There is an conjecture that the reason why Samsung, which has relied only on in-house DRAM chips, decided to open “its door” to other makers lies in that fact that the DRAM supply has become increasingly tight due to the rapid expansion of the global smartphone market.
Seoul, Korea ¶ July 10, 2012 -- It is reported that Samsung Electronics is planning to mount mobile DRAM chips made by other manufacturers on its mobile devices. According to industry sources on July 8, Samsung has been testing mobile DRAM chips by other makers such as SK Hynix and Elpida to diversify the supply sources of mobile DRAMs.
It is a widely known fact that Samsung mobile devices have exclusively been equipped with its proprietary DRAM chips. However, the sources said that Samsung is currently undergoing a performance test of mobile DRAMs made by Elpida and SK Hynix. Once the test is completed, it is expected that Samsung mobile devices with other makers’ DRAM chips inside would come out to the market sooner or later.
There is an conjecture that the reason why Samsung, which has relied only on in-house DRAM chips, decided to open “its door” to other makers lies in that fact that the DRAM supply has become increasingly tight due to the rapid expansion of the global smartphone market. In the second quarter of this year, the global mobile DRAM demand increased by 14.2 percent, compared to the previous quarter. It is also anticipated that in the third and fourth quarters, the mobile DRAM demands would jump up even more with 26.8 percent and 50.5 percent respectively.

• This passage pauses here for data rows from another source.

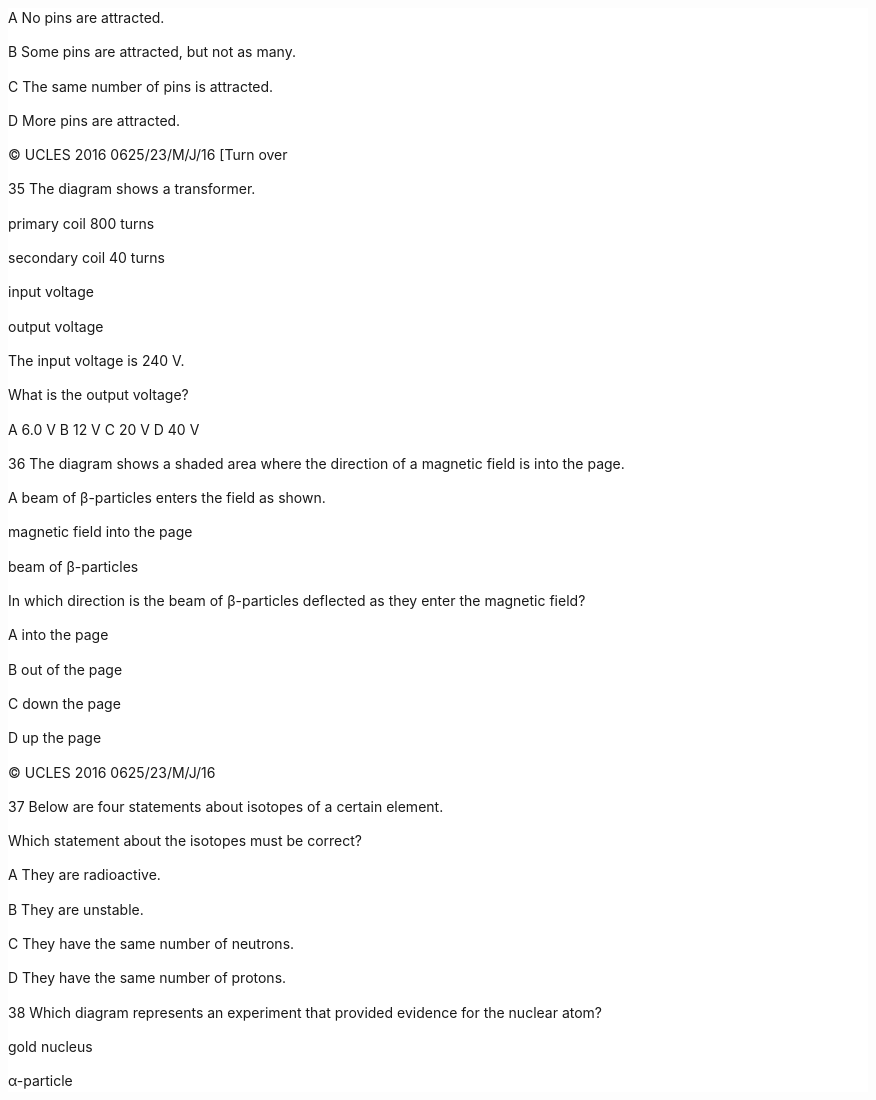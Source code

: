  A No pins are attracted. 

 B Some pins are attracted, but not as many. 

 C The same number of pins is attracted. 

 D More pins are attracted. 


© UCLES 2016 0625/23/M/J/16 [Turn over 

35 The diagram shows a transformer. 

 primary coil 800 turns 

 secondary coil 40 turns 

 input voltage 

 output voltage 

 The input voltage is 240 V. 

 What is the output voltage? 

 A 6.0 V B 12 V C 20 V D 40 V 

36 The diagram shows a shaded area where the direction of a magnetic field is into the page. 

 A beam of β-particles enters the field as shown. 

 magnetic field into the page 

 beam of β-particles 

 In which direction is the beam of β-particles deflected as they enter the magnetic field? 

 A into the page 

 B out of the page 

 C down the page 

 D up the page 


© UCLES 2016 0625/23/M/J/16 

37 Below are four statements about isotopes of a certain element. 

 Which statement about the isotopes must be correct? 

 A They are radioactive. 

 B They are unstable. 

 C They have the same number of neutrons. 

 D They have the same number of protons. 

38 Which diagram represents an experiment that provided evidence for the nuclear atom? 

 gold nucleus 

 α-particle 
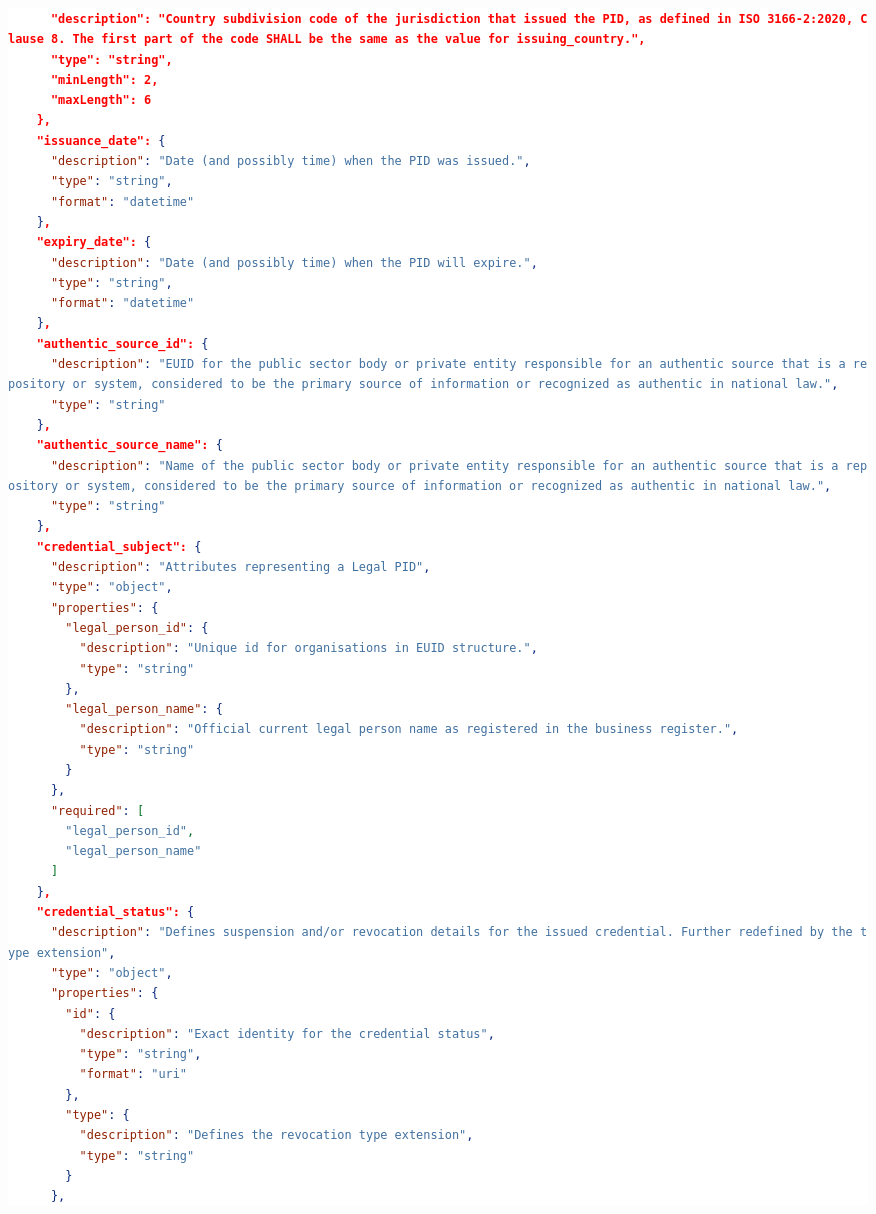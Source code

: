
 ```json
      "description": "Country subdivision code of the jurisdiction that issued the PID, as defined in ISO 3166-2:2020, Clause 8. The first part of the code SHALL be the same as the value for issuing_country.",
      "type": "string",
      "minLength": 2,
      "maxLength": 6
    },    
    "issuance_date": {
      "description": "Date (and possibly time) when the PID was issued.",
      "type": "string",
      "format": "datetime"
    },
    "expiry_date": {
      "description": "Date (and possibly time) when the PID will expire.",
      "type": "string",
      "format": "datetime"
    },
    "authentic_source_id": {
      "description": "EUID for the public sector body or private entity responsible for an authentic source that is a repository or system, considered to be the primary source of information or recognized as authentic in national law.",
      "type": "string"
    },
    "authentic_source_name": {
      "description": "Name of the public sector body or private entity responsible for an authentic source that is a repository or system, considered to be the primary source of information or recognized as authentic in national law.",
      "type": "string"
    },
    "credential_subject": {
      "description": "Attributes representing a Legal PID",
      "type": "object",
      "properties": {
        "legal_person_id": {
          "description": "Unique id for organisations in EUID structure.",
          "type": "string"
        },
        "legal_person_name": {
          "description": "Official current legal person name as registered in the business register.",
          "type": "string"
        }
      },
      "required": [
        "legal_person_id",
        "legal_person_name"
      ]
    },
    "credential_status": {
      "description": "Defines suspension and/or revocation details for the issued credential. Further redefined by the type extension",
      "type": "object",
      "properties": {
        "id": {
          "description": "Exact identity for the credential status",
          "type": "string",
          "format": "uri"
        },
        "type": {
          "description": "Defines the revocation type extension",
          "type": "string"
        }
      },
```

Industry watchers said that despite the sluggish computer DRAM demand in general, the mobile DRAM demand will be explosive, also fueled by the release of the Galaxy S3 and the upcoming iPhone 5, which is likely to make the supply even tighter. For Samsung Electronics, maintaining a sustainable supply for mobile DRAM would be a priority if the shortage of it actually materializes.
An industry source said, “As the largest mobile device manufacturer in the world now, Samsung needs to diversify supply sources not to suffer from a possible supply shortage of mobile DRAM chips. As far as I know, the company has realized this problem and changed its strategy to the direction of loosening its grip a bit on the market share competition.” As for the first quarter of 2012, Samsung held the lion’s share in the mobile DRAM market with 70.9 percent, followed by SK Hynix with 15.0 percent and Elpida with 8.8 percent.